In a statement, Education Minister Rachna Singh said the previous government failed to build schools, and her government has had “to play catch up.”
“My ministry is working closely with the school district to find innovative ways to build schools and classrooms faster, while alleviating budget pressures. This includes the three new additions announced last week that will bring 875 new student seats to the Surrey school district for the next school year, while construction continues on two brand-new elementary schools and the expansion of two more.”
But that spending, including $54 million to a total of 36 new classrooms in Surrey that added 875 seats in quick-build modular additions, hasn’t kept pace with the booming enrolment, said Tymoschuk. “We are still short 1,600 seats.”
Two new schools under construction, Snokomish Elementary and Ta’talu Elementary, will not be ready until 2025.
Surrey’s population hit 568,322 people in the 2021 Census and is projected to increase by 267,640 in the next 26 years.
“We have come up with options. None of them are pretty,” said Tymschuk.
Students learning in jackets and gloves in Surrey portables without heat
B.C. hospitals using portable waiting rooms, temporary spaces for overflow patients
Ideas under consideration by the Surrey school district”
Busing students: Busing students to available classrooms or spaces across the district to attend a school outside of their neighbourhood or community.
Hybrid online classes: Secondary students enrolling in courses with an online component.
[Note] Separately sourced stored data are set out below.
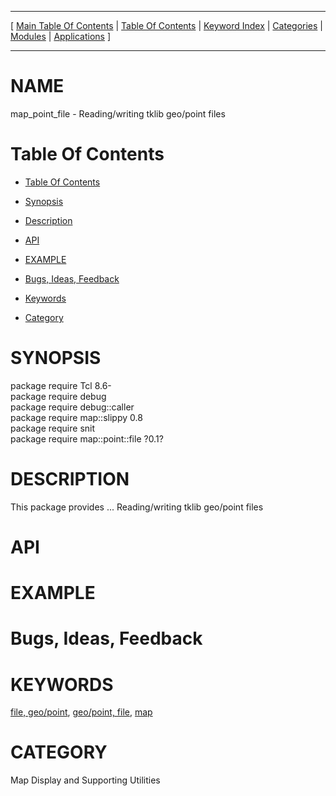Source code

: 
[//000000001]: # (map\_point\_file \- Map display support)
[//000000002]: # (Generated from file 'point\-file\.man' by tcllib/doctools with format 'markdown')
[//000000003]: # (map\_point\_file\(n\) 0\.1 tklib "Map display support")

<hr> [ <a href="../../../../toc.md">Main Table Of Contents</a> &#124; <a
href="../../../toc.md">Table Of Contents</a> &#124; <a
href="../../../../index.md">Keyword Index</a> &#124; <a
href="../../../../toc0.md">Categories</a> &#124; <a
href="../../../../toc1.md">Modules</a> &#124; <a
href="../../../../toc2.md">Applications</a> ] <hr>

# NAME

map\_point\_file \- Reading/writing tklib geo/point files

# <a name='toc'></a>Table Of Contents

  - [Table Of Contents](#toc)

  - [Synopsis](#synopsis)

  - [Description](#section1)

  - [API](#section2)

  - [EXAMPLE](#section3)

  - [Bugs, Ideas, Feedback](#section4)

  - [Keywords](#keywords)

  - [Category](#category)

# <a name='synopsis'></a>SYNOPSIS

package require Tcl 8\.6\-  
package require debug  
package require debug::caller  
package require map::slippy 0\.8  
package require snit  
package require map::point::file ?0\.1?  

# <a name='description'></a>DESCRIPTION

This package provides \.\.\. Reading/writing tklib geo/point files

# <a name='section2'></a>API

# <a name='section3'></a>EXAMPLE

# <a name='section4'></a>Bugs, Ideas, Feedback

# <a name='keywords'></a>KEYWORDS

[file, geo/point](\.\./\.\./\.\./\.\./index\.md\#file\_geo\_point), [geo/point,
file](\.\./\.\./\.\./\.\./index\.md\#geo\_point\_file),
[map](\.\./\.\./\.\./\.\./index\.md\#map)

# <a name='category'></a>CATEGORY

Map Display and Supporting Utilities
This could mean that up to 50 per cent of the course content can be completed remotely from home. This online component would be balanced with an in-person component where students would also attend physical, on-campus sessions or activities.
Fully online classes: Secondary students having fully online classes as part of their course load.
Building schools on district-owned sites in undeveloped communities: Building schools on land already owned by the school district in communities that have not yet developed and busing students to these sites until housing is built and people move into that catchment area.
Dividing the school day into two separate shifts: For example, students would attend school from either 7:30 am until 1:30 pm or 2 pm until 8:00 pm.
Tri-semester schooling: An academic calendar system in which the traditional school year is divided into three equal-length semesters. Each semester has longer school days, but the semester is shorter in duration. Students would attend one of the following: September to May, December to August, or May to December.
Situating schools within residential, corporate, or community buildings: As Surrey becomes more urbanized, and land more expensive and less available, schools would be located within office, residential, or community buildings.
Prefabricated modular additions or schools: Similar to a portable, this refers to pre-manufactured building components that are constructed off-site and then transported to an existing school facility. These modulars can come in groups of 8 or 16 classrooms and can be multi-story which preserves outdoor space for children. These modulars can be constructed much more quickly than a school addition.
Redirecting students to other schools outside their catchment: Limiting access to a school for students who live in that school’s catchment due to capacity issues. These students will be redirected to another school in the district.
Boundary changes: Adjusting the geographical boundaries that determine which neighbourhoods or areas are included in a particular school’s catchment area to manage school capacity and balance enrollment.
Relocating programs of choice: Moving programs of choice from their current location to a different area of the district which may have more capacity.
Extended day: In secondary schools, modifying school hours so classes take place beyond the regular school day’s typical hours, either earlier in the morning or later in the afternoon. Students may take classes earlier in the day or later in the day, or may have a significant break in the middle of the day.